La sombra de Mártires (Martyrs, 2008) es alargada y los tópicos más trillados del cine de terror siguen funcionando. Si se combinan ambas características se obtiene Ghostland (Incident in a Ghostland, 2018), un cuento de terror psicológico con brujas trans, ogros y “muñecas” donde la tortura está a la orden del día.
Antes de meternos en el terreno argumentativo, tenemos que destacar el barroco decorado de la casa donde transcurre la historia. No sabemos qué clase de trastorno tendría la anterior propietaria, pero queda claro que es imposible resistir la tentación de no observar el fondo. Puedes encontrar cualquier cosa, desde muñecas “Anabelle’s style” que conocieron tiempos mejores, cuadros horribles cuyos ojos seguro que nos persiguen, hasta objetos colgantes sin sentido.

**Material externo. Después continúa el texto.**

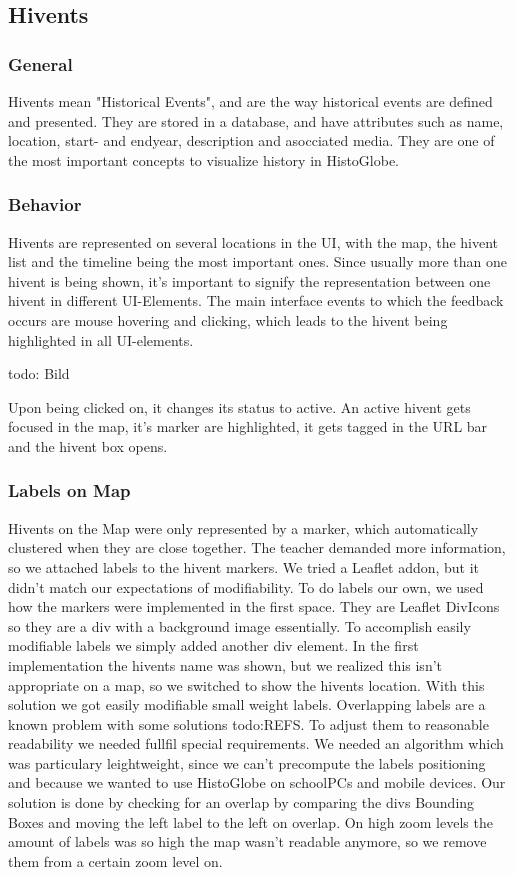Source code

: \subsection{Hivents} %
\label{sec:hivents}
\subsubsection{General} %
\label{sub:general}
Hivents mean "Historical Events", and are the way historical events are defined and presented. They are stored in a database, and have attributes such as name, location, start- and endyear, description and asocciated media.
They are one of the most important concepts to visualize history in HistoGlobe.

\subsubsection{Behavior} %
\label{sub:behaviour}
Hivents are represented on several locations in the UI, with the map, the hivent list and the timeline being the most important ones.
Since usually more than one hivent is being shown, it's important to signify the representation between one hivent in different UI-Elements.
The main interface events to which the feedback occurs are mouse hovering and clicking, which leads to the hivent being highlighted in all UI-elements.

todo: Bild

Upon being clicked on, it changes its status to active. An active hivent gets focused in the map, it's marker are highlighted, it gets tagged in the URL bar and the hivent box opens.

\subsubsection{Labels on Map}
Hivents on the Map were only represented by a marker, which automatically clustered when they are close together.
The teacher demanded more information, so we attached labels to the hivent markers.
We tried a Leaflet addon, but it didn't match our expectations of modifiability.
To do labels our own, we used how the markers were implemented in the first space. They are Leaflet DivIcons so they are a div with a background image essentially. To accomplish easily modifiable labels we simply added another div element.
In the first implementation the hivents name was shown, but we realized this isn't appropriate on a map, so we switched to show the hivents location. With this solution we got easily modifiable small weight labels.
Overlapping labels are a known problem with some solutions todo:REFS.
To adjust them to reasonable readability we needed fullfil special requirements.
We needed an algorithm which was particulary leightweight, since we can't precompute the labels positioning and because we wanted to use HistoGlobe on schoolPCs and mobile devices.
Our solution is done by checking for an overlap by comparing the divs Bounding Boxes and moving the left label to the left on overlap.
On high zoom levels the amount of labels was so high the map wasn't readable anymore, so we remove them from a certain zoom level on.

Y ese maldito espejo secreto. Ikea, necesitamos ese espejo en el próximo catálogo.
En esta casa tan atrayente a la par que terrible nos presentan un argumento de sobra conocido, que bien podríamos incluir en el subgénero de terror slasher (donde siempre hay un asesino psicópata, normalmente con un arma cortante, que tortura a víctimas adolescentes) pero con toques sorprendentes. “Una madre y sus dos hijas se mudan a una casa heredada, donde dos asesinos las secuestran y someten a toda clase de torturas y vejaciones”. Que no os engañe su sinopsis: Ghostland presenta un cóctel de ingenio, tensión perpetua y violencia extrema.
Como una crónica de una muerte anunciada, en los primeros minutos, Beth (Emilia Jones), joven introvertida, fanática de H.P. Lovecraft y aspirante a escritora, lee sobre unos asesinos en serie en un periódico. Su hermana Vera (Taylor Hickson) es lo contrario a ella; extrovertida, sociable y adolescente malcriada al uso. Si eres de los/as que, viendo una película de miedo juega a anticiparse, Ghostland te recompensará con creces. Pero no siempre, pues añade sorprendentes giros de guion; como una comida con ingredientes picantes.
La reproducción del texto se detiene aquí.